First, at the immediate level of the tender, I am concerned that its design is anti-competitive and potentially breaches the requirements of the principle of competition established in reg. 18(2) and (3) of the Public Contracts Regulations 2015 (in transposition of Art 18(1) Dir 2014/24, on which see here), which requires contracting entities not to artificially narrow competition, in particular by favouring or disadvantaging certain economic operators. Similar issues of interpretation of the requirement of effective competition in the tendering of procurement contracts in the health sector has arisen in other jurisdictions and, in the specific case of Finland, there is an important precedent against the creation of exceedingly large contracts leading to a single potential supplier (for discussion, see here). If I am right and there is a breach of this principle, the whole procurement process should be quashed (although it also seems clear that litigation is unlikely at this stage).
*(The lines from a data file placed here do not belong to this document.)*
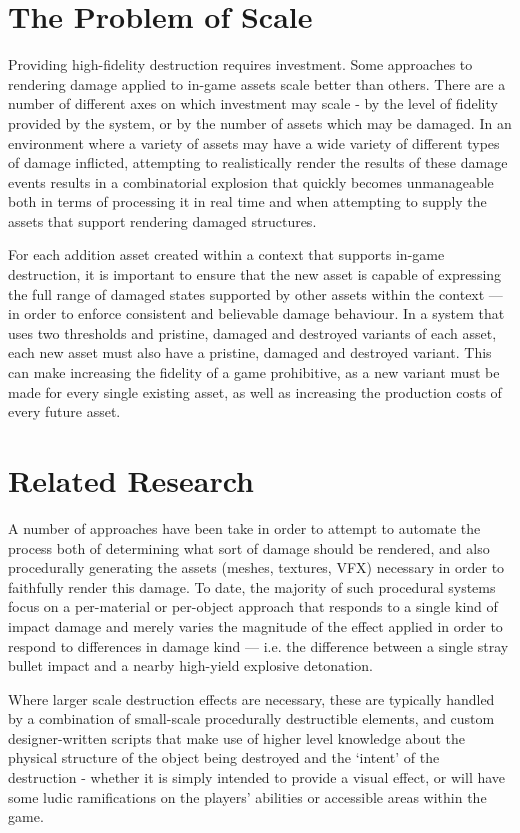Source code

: \documentclass[11pt]{report}
\begin{document}
	\section{The Problem of Scale}
		Providing high-fidelity destruction requires investment. Some approaches to rendering damage applied to in-game assets scale better than others. There are a number of different axes on which investment may scale - by the level of fidelity provided by the system, or by the number of assets which may be damaged. In an environment where a variety of assets may have a wide variety of different types of damage inflicted, attempting to realistically render the results of these damage events results in a combinatorial explosion that quickly becomes unmanageable both in terms of processing it in real time and when attempting to supply the assets that support rendering damaged structures.

		For each addition asset created within a context that supports in-game destruction, it is important to ensure that the new asset is capable of expressing the full range of damaged states supported by other assets within the context --- in order to enforce consistent and believable damage behaviour. In a system that uses two thresholds and pristine, damaged and destroyed variants of each asset, each new asset must also have a pristine, damaged and destroyed variant. This can make increasing the fidelity of a game prohibitive, as a new variant must be made for every single existing asset, as well as increasing the production costs of every future asset.

	\section{Related Research}
		A number of approaches have been take in order to attempt to automate the process both of determining what sort of damage should be rendered, and also procedurally generating the assets (meshes, textures, VFX) necessary in order to faithfully render this damage. To date, the majority of such procedural systems focus on a per-material or per-object approach that responds to a single kind of impact damage and merely varies the magnitude of the effect applied in order to respond to differences in damage kind --- i.e. the difference between a single stray bullet impact and a nearby high-yield explosive detonation.

		Where larger scale destruction effects are necessary, these are typically handled by a combination of small-scale procedurally destructible elements, and custom designer-written scripts that make use of higher level knowledge about the physical structure of the object being destroyed and the `intent' of the destruction - whether it is simply intended to provide a visual effect, or will have some ludic ramifications on the players' abilities or accessible areas within the game.
\end{document}
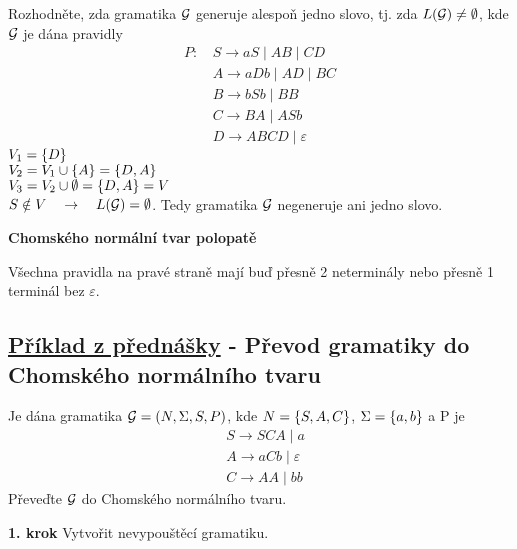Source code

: Rozhodněte, zda gramatika $\mathcal{G}$ generuje alespoň jedno slovo, tj. zda $L(\mathcal{G}) \neq \emptyset$, kde $\mathcal{G}$ je dána pravidly 
\begin{align*}
    P\text{: } & S \rightarrow aS \mid AB \mid CD \\
    & A \rightarrow aDb \mid AD \mid BC \\
    & B \rightarrow bSb \mid BB \\
    & C \rightarrow BA \mid ASb \\
    & D \rightarrow ABCD \mid \varepsilon
\end{align*}
$V_1 = \left\lbrace D \right\rbrace$\\ 
$V_2 = V_1 \cup \left\lbrace A \right\rbrace = \left\lbrace D, A \right\rbrace$\\ 
$V_3 = V_2 \cup \emptyset = \left\lbrace D, A \right\rbrace = V$\\
$S \notin V \quad \rightarrow \quad L(\mathcal{G}) = \emptyset$. Tedy gramatika $\mathcal{G}$ negeneruje ani jedno slovo.

\textbf{Chomského normální tvar polopatě}

Všechna pravidla na pravé straně mají buď přesně 2 neterminály nebo přesně 1 terminál bez $\varepsilon$.

\subsection{\href{https://youtu.be/jwrE-ez7S8I?list=PLQL6z4JeTTQkLuzI78OTnfYBclE1g0UjS&t=1846}{Příklad z přednášky} - Převod gramatiky do Chomského normálního tvaru}
Je dána gramatika $\mathcal{G} = (N, \Sigma, S, P)$, kde $N = \left\lbrace S, A, C \right\rbrace$, $\Sigma = \left\lbrace a, b \right\rbrace$ a P je 
\begin{align*}
    & S \rightarrow SCA \mid a \\
    & A \rightarrow aCb \mid \varepsilon \\
    & C \rightarrow AA \mid bb
\end{align*}
Převeďte $\mathcal{G}$ do Chomského normálního tvaru. 

\textbf{1. krok} Vytvořit nevypouštěcí gramatiku. 

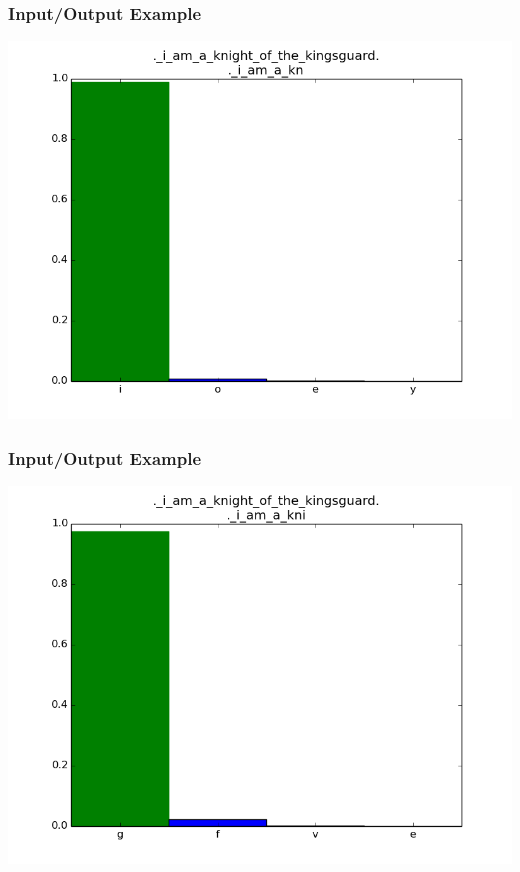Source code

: \documentclass[12]{beamer}
\begin{document}
\begin{frame}
\frametitle{Input/Output Example}
\begin{center}
\includegraphics[scale=0.4]{../distplot/10.png}
\end{center}
\end{frame}

\begin{frame}
\frametitle{Input/Output Example}
\begin{center}
\includegraphics[scale=0.4]{../distplot/11.png}
\end{center}
\end{frame}
\end{document}
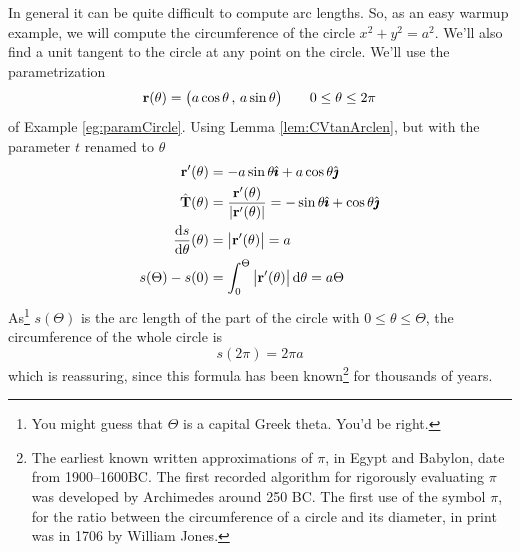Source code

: \begin{eg}\label{eg:paramCircleTan}
In general it can be quite difficult to compute arc lengths.
So, as an easy warmup example, we will compute the circumference of the circle
$x^2+y^2=a^2$. We'll also find a unit tangent to the circle at any point on
the circle. We'll use the parametrization
\begin{equation*}
\mathbf{r}(\theta) = \big(a\cos\theta\,,\,a\sin\theta\big)\qquad
0\le \theta\le 2\pi
\end{equation*}
of Example \ref{eg:paramCircle}. Using Lemma \ref{lem:CVtanArclen},
but with the parameter $t$ renamed to $\theta$
\begin{align*}
\vr'(\theta) &= -a\sin\theta\hi + a\cos\theta\hj \\
\hat\vT(\theta) &= \frac{\vr'(\theta)}{|\vr'(\theta)|}
               =  -\sin\theta\hi + \cos\theta\hj \\
\diff{s}{\theta}(\theta)&=\big|\vr'(\theta)\big| = a\\
s(\Theta)-s(0)&= \int_{0}^\Theta \big|\vr'(\theta)\big|\,\dee{\theta}
          =a\Theta
\end{align*}
As\footnote{You might guess that $\Theta$ is a capital Greek theta. You'd be right.} $s(\Theta)$ is the arc length of the part of the circle with 
$0\le\theta\le\Theta$, the circumference of the whole circle is
\begin{equation*}
s(2\pi) = 2\pi a
\end{equation*} 
which is reassuring, since this formula has been known\footnote{The earliest known written approximations of $\pi$, in Egypt and Babylon, date 
from 1900--1600BC. The first recorded algorithm for rigorously evaluating $\pi$
was developed by Archimedes around 250 BC. The first use of the symbol $\pi$,
for the ratio between the circumference of a circle and its diameter,
in print was in 1706 by William Jones.}
for thousands of years.%
\end{eg}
Second, and at a more general level, I think that the effort behind the STP is not merely aimed at streamlining the functioning of the existing NHS market for the provision of out of hospital health and social care services, but rather at setting aside that market altogether. Rather than simply searching for better service delivery through aggregation in the patients' interest (within the limits of the NHS (Procurement, Patient Choice & Competition) No 2 Regulations 2013 -- for discussion, see here), this aims to deliver a change of model for the management of the NHS (and ancillary social services) and clearly exceeds the policy-making space of the procurement regime. If this is the case, I do not think that this can be done through the procurement of a massive umbrella contract capable of eating up the NHS market (while also indicating that there is space for subcontracting and for the future placement of additional services under that umbrella). Legal reform is necessary, in particular to ensure full debate in Parliament of the move away from the purchaser-provider split, as well as the broader implications of the (apparent) project of de-marketisation of the NHS. This is necessary because a change of model is not without consequences, in particular if (foreign) investors in private health care providers raised claims against the UK Government for what could amount to an expropriation in terms of international investment law, as well as a potentially disproportionate (ex post) restriction of EU fundamental freedoms of establishment and movement.
Third, and looking at the future, I am concerned that the delivery of this macro umbrella contract will be highly challenging and difficult to achieve within the terms of the original contract (although I have not seen them). It seems clear that such a long-term and broad contractual object will require permanent adjustments and modifications, which may trigger litigation down the line. The fact that a single contract has such a large scope creates legal risks of its own, in particular if it was to be set aside or terminated in the future. I am sure that there will be contractual provisions aiming to minimise disruption in the provision of such crucial health and social care services should contract execution run into serious difficulties, but it is hard to see that all contingencies can be covered.
Overall, I do not think that EU law (or domestic law) opposes or prevents the end result that the Manchester (and other) STPs aims to achieve. However, they do oppose and raise significant issues in the way that this very fundamental change (ie reversion) of the NHS internal market model is being delivered. Before the Manchester strategy is rolled over or mimicked in other areas, I would suggest that a deeper rethinking and a commensurate reform of the applicable legal framework is necessary. It is clear that the Government is not in the best position to undertake such a large scale project in the context of the Brexit negotiations and the aftermath of the June General Election, but allowing for such reform to be carried out under the radar of Parliamentary scrutiny seems to me both politically wrong and legally risky.